→ **Work to be completed**
Copy, from the data below, every line that has "pair" in it.
Start of Block
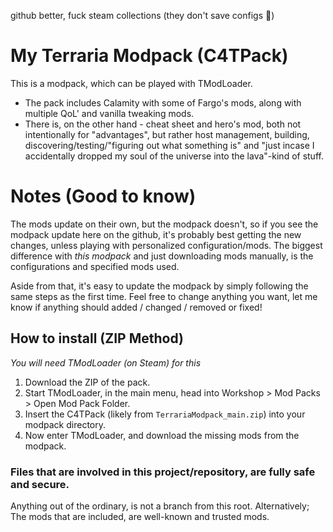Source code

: github better, fuck steam collections (they don't save configs 🥵)
# My Terraria Modpack (C4TPack)
This is a modpack, which can be played with TModLoader.
- The pack includes Calamity with some of Fargo's mods, along with multiple QoL' and vanilla tweaking mods.
- There is, on the other hand - cheat sheet and hero's mod, both not intentionally for "advantages", but rather host management, building, discovering/testing/"figuring out what something is" and "just incase I accidentally dropped my soul of the universe into the lava"-kind of stuff.
# Notes (Good to know)
The mods update on their own, but the modpack doesn't, so if you see the modpack update here on the github, it's probably best getting the new changes, unless playing with personalized configuration/mods.
The biggest difference with *this modpack* and just downloading mods manually, is the configurations and specified mods used.

Aside from that, it's easy to update the modpack by simply following the same steps as the first time. Feel free to change anything you want, let me know if anything should added / changed / removed or fixed!

## How to install (ZIP Method)
*You will need TModLoader (on Steam) for this*
1. Download the ZIP of the pack.
2. Start TModLoader, in the main menu, head into Workshop > Mod Packs > Open Mod Pack Folder.
3. Insert the C4TPack (likely from `TerrariaModpack_main.zip`) into your modpack directory.
4. Now enter TModLoader, and download the missing mods from the modpack.




### Files that are involved in this project/repository, are fully safe and secure.
Anything out of the ordinary, is not a branch from this root. Alternatively; The mods that are included, are well-known and trusted mods.
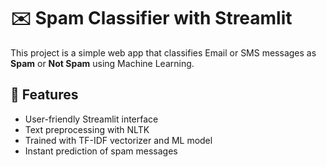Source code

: # ✉️ Spam Classifier with Streamlit

This project is a simple web app that classifies Email or SMS messages as **Spam** or **Not Spam** using Machine Learning.

## 🚀 Features

- User-friendly Streamlit interface
- Text preprocessing with NLTK
- Trained with TF-IDF vectorizer and ML model
- Instant prediction of spam messages
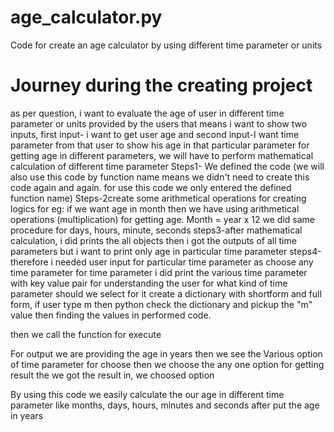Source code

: # age_calculator.py
Code for create an age calculator by using different time parameter or units

# Journey during the creating project
  as per question, i want to evaluate the age of user in different time parameter or units provided by the users
that means i want to show two inputs, first input- i want to get user age and 
second input-I want time parameter from that user to show his age in that particular parameter
for getting age in different parameters, we will have to perform mathematical calculation of different time parameter
Steps1- We defined the code (we will also use this code by function name means we didn't need to create this code 
again and again. for use this code we only entered the defined function name) 
Steps-2create some arithmetical operations for creating logics
for eg: if we want age in month then we have using arithmetical operations (multiplication) for getting age.
		Month = year x 12
we did same procedure for days, hours, minute, seconds
steps3-after mathematical calculation, i did prints the all objects
then i got the outputs of all time parameters
but i want to print only age in particular time parameter 
steps4-therefore i needed user input for particular time parameter as choose any time parameter
for time parameter i did print the various time parameter with key value pair for understanding the user for what kind of 
time parameter should we select
for it create a dictionary with shortform and full form, if user type m then python check the dictionary and pickup 
the "m" value then finding the values in performed code.

then we call the function for execute

For output we are providing the age in years
then we see the Various option of time parameter for choose
then we choose the any one option for getting result 
the we got the result in, we choosed option

By using this code we easily calculate the our age in different time parameter like months, days, hours, 
minutes and seconds after put the age in years
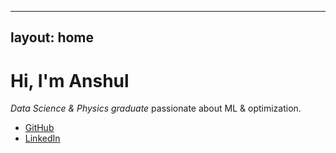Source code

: <!-- index.md -->
---
layout: home
---
# Hi, I'm Anshul
*Data Science & Physics graduate* passionate about ML & optimization.

- [GitHub](https://github.com/anshxl)
- [LinkedIn](https://linkedin.com/in/anshxlsrivastava)
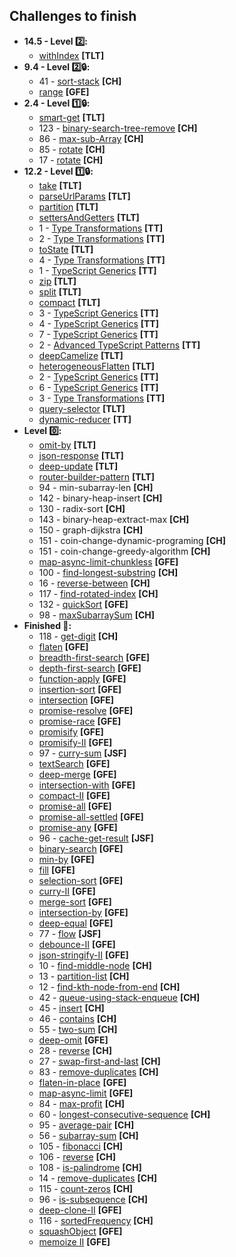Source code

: ## Challenges to finish

-   **14.5 - Level 2️⃣:**
    -   [withIndex](https://type-level-typescript.com/members/recursive-types) **[TLT]**
-   **9.4 - Level 2️⃣🔒:**
    -   41 - [sort-stack](./challenges/data-structures-and-algorithms/02-stack-and-queues/41-stack-sort/problem.js) **[CH]**
    -   [range](https://www.greatfrontend.com/questions/javascript/range) **[GFE]**
-   **2.4 - Level 1️⃣🔒:**
    -   [smart-get](https://type-level-typescript.com/members/template-literal-types) **[TLT]**
    -   123 - [binary-search-tree-remove](./challenges/data-structures-and-algorithms/17-binary-search-tree-II/123-remove/problem.js) **[CH]**
    -   86 - [max-sub-Array](./challenges/data-structures-and-algorithms/10-array/86-max-sub-array/problem.js) **[CH]**
    -   85 - [rotate](./challenges/data-structures-and-algorithms/10-array/85-rotate/problem.js) **[CH]**
    -   17 - [rotate](./challenges/data-structures-and-algorithms/00-linked-list/17-rotate/problem.js) **[CH]**
-   **12.2 - Level 1️⃣🔒:**
    -   [take](https://type-level-typescript.com/members/recursive-types) **[TLT]**
    -   [parseUrlParams](https://type-level-typescript.com/members/template-literal-types) **[TLT]**
    -   [partition](https://type-level-typescript.com/members/the-union-type-multiverse) **[TLT]**
    -   [settersAndGetters](https://type-level-typescript.com/members/mapped-types) **[TLT]**
    -   1 - [Type Transformations](https://www.totaltypescript.com/workshops/type-transformations/challenges/transform-path-parameters-from-strings-to-objects) **[TT]**
    -   2 - [Type Transformations](https://www.totaltypescript.com/workshops/type-transformations/challenges/transform-an-object-into-a-discriminated-union) **[TT]**
    -   [toState](https://type-level-typescript.com/members/the-union-type-multiverse) **[TLT]**
    -   4 - [Type Transformations](https://www.totaltypescript.com/workshops/type-transformations/challenges/construct-a-deep-partial-of-an-object) **[TT]**
    -   1 - [TypeScript Generics](https://www.totaltypescript.com/workshops/typescript-generics/generics-challenges/make-an-infinite-scroll-function-generic-with-correct-type-inference) **[TT]**
    -   [zip](https://type-level-typescript.com/members/recursive-types) **[TLT]**
    -   [split](https://type-level-typescript.com/members/template-literal-types) **[TLT]**
    -   [compact](https://type-level-typescript.com/members/the-union-type-multiverse) **[TLT]**
    -   3 - [TypeScript Generics](https://www.totaltypescript.com/workshops/typescript-generics/generics-challenges/create-a-pick-function) **[TT]**
    -   4 - [TypeScript Generics](https://www.totaltypescript.com/workshops/typescript-generics/generics-challenges/create-a-form-validation-library) **[TT]**
    -   7 - [TypeScript Generics](https://www.totaltypescript.com/workshops/typescript-generics/generics-challenges/dynamically-typing-arguments) **[TT]**
    -   2 - [Advanced TypeScript Patterns](https://www.totaltypescript.com/workshops/advanced-typescript-patterns/advanced-challenges/narrowing-with-an-array) **[TT]**
    -   [deepCamelize](https://type-level-typescript.com/members/mapped-types) **[TLT]**
    -   [heterogeneousFlatten](https://type-level-typescript.com/members/the-union-type-multiverse) **[TLT]**
    -   2 - [TypeScript Generics](https://www.totaltypescript.com/workshops/typescript-generics/generics-challenges/create-a-function-with-a-dynamic-number-of-arguments) **[TT]**
    -   6 - [TypeScript Generics](https://www.totaltypescript.com/workshops/typescript-generics/generics-challenges/typing-a-function-composition-with-overloads-and-generics) **[TT]**
    -   3 - [Type Transformations](https://www.totaltypescript.com/workshops/type-transformations/challenges/transform-a-discriminated-union-with-unique-values-to-an-object) **[TT]**
    -   [query-selector](https://type-level-typescript.com/members/template-literal-types) **[TLT]**
    -   [dynamic-reducer](https://www.totaltypescript.com/workshops/advanced-typescript-patterns/advanced-challenges/building-a-dynamic-reducer) **[TT]**
-   **Level 0️⃣:**
    -   [omit-by](https://type-level-typescript.com/members/mapped-types) **[TLT]**
    -   [json-response](https://type-level-typescript.com/members/mapped-types) **[TLT]**
    -   [deep-update](https://type-level-typescript.com/members/mapped-types) **[TLT]**
    -   [router-builder-pattern](https://type-level-typescript.com/members/designing-types) **[TLT]**
    -   94 - min-subarray-len **[CH]**
    -   142 - binary-heap-insert **[CH]**
    -   130 - radix-sort **[CH]**
    -   143 - binary-heap-extract-max **[CH]**
    -   150 - graph-dijkstra **[CH]**
    -   151 - coin-change-dynamic-programing **[CH]**
    -   151 - coin-change-greedy-algorithm **[CH]**
    -   [map-async-limit-chunkless](https://www.greatfrontend.com/questions/javascript/map-async-limit) **[GFE]**
    -   100 - [find-longest-substring](./challenges/data-structures-and-algorithms/13-sliding-window/100-find-longest-substring/problem.js) **[CH]**
    -   16 - [reverse-between](./challenges/data-structures-and-algorithms/00-linked-list/16-reverse-between/problem.js) **[CH]**
    -   117 - [find-rotated-index](./challenges/data-structures-and-algorithms/15-divide-and-conquer/117-find-rotated-index/problem.js) **[CH]**
    -   132 - [quickSort](./challenges/data-structures-and-algorithms/20-quick-sort-II/132-quick-sort/problem.js) **[GFE]**
    -   98 - [maxSubarraySum](./challenges/data-structures-and-algorithms/13-sliding-window/98-max-subarray-sum/problem.js) **[CH]**
-   **Finished 💯:**
    -   118 - [get-digit](./challenges/data-structures-and-algorithms/16-radix-sort/118-get-digit/problem.js) **[CH]**
    -   [flaten](https://www.greatfrontend.com/questions/javascript/flatten) **[GFE]**
    -   [breadth-first-search](https://www.greatfrontend.com/questions/algo/breadth-first-search) **[GFE]**
    -   [depth-first-search](https://www.greatfrontend.com/questions/algo/depth-first-search) **[GFE]**
    -   [function-apply](https://www.greatfrontend.com/questions/javascript/function-apply) **[GFE]**
    -   [insertion-sort](https://www.greatfrontend.com/questions/algo/insertion-sort) **[GFE]**
    -   [intersection](https://www.greatfrontend.com/questions/javascript/intersection) **[GFE]**
    -   [promise-resolve](https://www.greatfrontend.com/questions/javascript/promise-resolve) **[GFE]**
    -   [promise-race](https://www.greatfrontend.com/questions/javascript/promise-race) **[GFE]**
    -   [promisify](https://www.greatfrontend.com/questions/javascript/promisify) **[GFE]**
    -   [promisify-II](https://www.greatfrontend.com/questions/javascript/promisify-ii) **[GFE]**
    -   97 - [curry-sum](https://www.100jsfunctions.com/exercises/currySum) **[JSF]**
    -   [textSearch](https://www.greatfrontend.com/questions/javascript/text-search) **[GFE]**
    -   [deep-merge](https://www.greatfrontend.com/questions/javascript/deep-merge) **[GFE]**
    -   [intersection-with](https://www.greatfrontend.com/questions/javascript/intersection-with) **[GFE]**
    -   [compact-II](https://www.greatfrontend.com/questions/javascript/compact-ii) **[GFE]**
    -   [promise-all](https://www.greatfrontend.com/questions/javascript/promise-all) **[GFE]**
    -   [promise-all-settled](https://www.greatfrontend.com/questions/javascript/promise-all-settled) **[GFE]**
    -   [promise-any](https://www.greatfrontend.com/questions/javascript/promise-any) **[GFE]**
    -   96 - [cache-get-result](https://www.100jsfunctions.com/exercises/cacheGetResult) **[JSF]**
    -   [binary-search](https://www.greatfrontend.com/questions/algo/binary-search) **[GFE]**
    -   [min-by](https://www.greatfrontend.com/questions/javascript/min-by) **[GFE]**
    -   [fill](https://www.greatfrontend.com/questions/javascript/fill) **[GFE]**
    -   [selection-sort](https://www.greatfrontend.com/questions/algo/selection-sort) **[GFE]**
    -   [curry-II](https://www.greatfrontend.com/questions/javascript/curry-ii) **[GFE]**
    -   [merge-sort](https://www.greatfrontend.com/questions/algo/merge-sort) **[GFE]**
    -   [intersection-by](https://www.greatfrontend.com/questions/javascript/intersection-by) **[GFE]**
    -   [deep-equal](https://www.greatfrontend.com/questions/javascript/deep-equal?practice=practice&tab=coding) **[GFE]**
    -   77 - [flow](https://www.100jsfunctions.com/exercises/flow) **[JSF]**
    -   [debounce-II](https://www.greatfrontend.com/questions/javascript/debounce-ii) **[GFE]**
    -   [json-stringify-II](https://www.greatfrontend.com/questions/javascript/json-stringify-ii) **[GFE]**
    -   10 - [find-middle-node](./challenges/data-structures-and-algorithms/00-linked-list/10-find-middle-node/problem.js) **[CH]**
    -   13 - [partition-list](./challenges/data-structures-and-algorithms/00-linked-list/13-partition-list/problem.js) **[CH]**
    -   12 - [find-kth-node-from-end](./challenges/data-structures-and-algorithms/00-linked-list/12-find-kth-node-from-end/problem.js) **[CH]**
    -   42 - [queue-using-stack-enqueue](./challenges/data-structures-and-algorithms/02-stack-and-queues/42-queue-using-stack-enqueue/problem.js) **[CH]**
    -   45 - [insert](./challenges/data-structures-and-algorithms/03-binary-search-tree/45-insert/problem.js) **[CH]**
    -   46 - [contains](./challenges/data-structures-and-algorithms/03-binary-search-tree/46-contains/problem.js) **[CH]**
    -   55 - [two-sum](./challenges/data-structures-and-algorithms/04-hash-table/55-two-sum/problem.js) **[CH]**
    -   [deep-omit](https://www.greatfrontend.com/questions/javascript/deep-omit) **[GFE]**
    -   28 - [reverse](./challenges/data-structures-and-algorithms/01-doubly-linked-list/28-reverse/problem.js) **[CH]**
    -   27 - [swap-first-and-last](./challenges/data-structures-and-algorithms/01-doubly-linked-list/27-swap-first-and-last/problem.js) **[CH]**
    -   83 - [remove-duplicates](./challenges/data-structures-and-algorithms/10-array/83-remove-duplicates/problem.js) **[CH]**
    -   [flaten-in-place](https://www.greatfrontend.com/questions/javascript/flatten) **[GFE]**
    -   [map-async-limit](https://www.greatfrontend.com/questions/javascript/map-async-limit) **[GFE]**
    -   84 - [max-profit](./challenges/data-structures-and-algorithms/10-array/84-max-profit/problem.js) **[CH]**
    -   60 - [longest-consecutive-sequence](./challenges/data-structures-and-algorithms/04-hash-table/60-set-longest-consecutive-sequence/problem.js) **[CH]**
    -   95 - [average-pair](./challenges/data-structures-and-algorithms/12-multiple-pointers/95-average-pair/problem.js) **[CH]**
    -   56 - [subarray-sum](./challenges/data-structures-and-algorithms/04-hash-table/56-subarray-sum/problem.js) **[CH]**
    -   105 - [fibonacci](./challenges/data-structures-and-algorithms/14-recursion/105-fibonacci/problem.js) **[CH]**
    -   106 - [reverse](./challenges/data-structures-and-algorithms/14-recursion/106-reverse/problem.js) **[CH]**
    -   108 - [is-palindrome](./challenges/data-structures-and-algorithms/14-recursion/108-is-palindrome/problem.js) **[CH]**
    -   14 - [remove-duplicates](./challenges/data-structures-and-algorithms/00-linked-list/14-remove-duplicates/problem.js) **[CH]**
    -   115 - [count-zeros](./challenges/data-structures-and-algorithms/15-divide-and-conquer/115-count-zeros/problem.js) **[CH]**
    -   96 - [is-subsequence](./challenges/data-structures-and-algorithms/12-multiple-pointers/96-is-subsequence/problem.js) **[CH]**
    -   [deep-clone-II](https://www.greatfrontend.com/questions/javascript/deep-clone-ii) **[GFE]**
    -   116 - [sortedFrequency](./challenges/data-structures-and-algorithms/15-divide-and-conquer/116-sorted-frequency/problem.js) **[CH]**
    -   [squashObject](https://www.greatfrontend.com/questions/javascript/squash-object) **[GFE]**
    -   [memoize II](https://www.greatfrontend.com/questions/javascript/memoize-ii) **[GFE]**
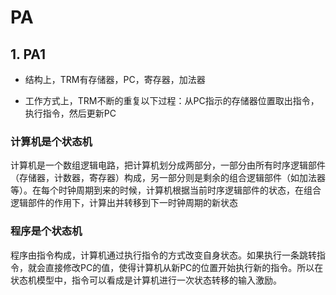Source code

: # PA
## 1. PA1
* 结构上，TRM有存储器，PC，寄存器，加法器

* 工作方式上，TRM不断的重复以下过程：从PC指示的存储器位置取出指令，执行指令，然后更新PC

### 计算机是个状态机

计算机是一个数组逻辑电路，把计算机划分成两部分，一部分由所有时序逻辑部件（存储器，计数器，寄存器）构成，另一部分则是剩余的组合逻辑部件（如加法器等）。在每个时钟周期到来的时候，计算机根据当前时序逻辑部件的状态，在组合逻辑部件的作用下，计算出并转移到下一时钟周期的新状态

### 程序是个状态机

程序由指令构成，计算机通过执行指令的方式改变自身状态。如果执行一条跳转指令，就会直接修改PC的值，使得计算机从新PC的位置开始执行新的指令。所以在状态机模型中，指令可以看成是计算机进行一次状态转移的输入激励。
End of Block
→ **Your solution**
for time parameter i did print the various time parameter with key value pair for understanding the user for what kind of 
    -   95 - [average-pair](./challenges/data-structures-and-algorithms/12-multiple-pointers/95-average-pair/problem.js) **[CH]**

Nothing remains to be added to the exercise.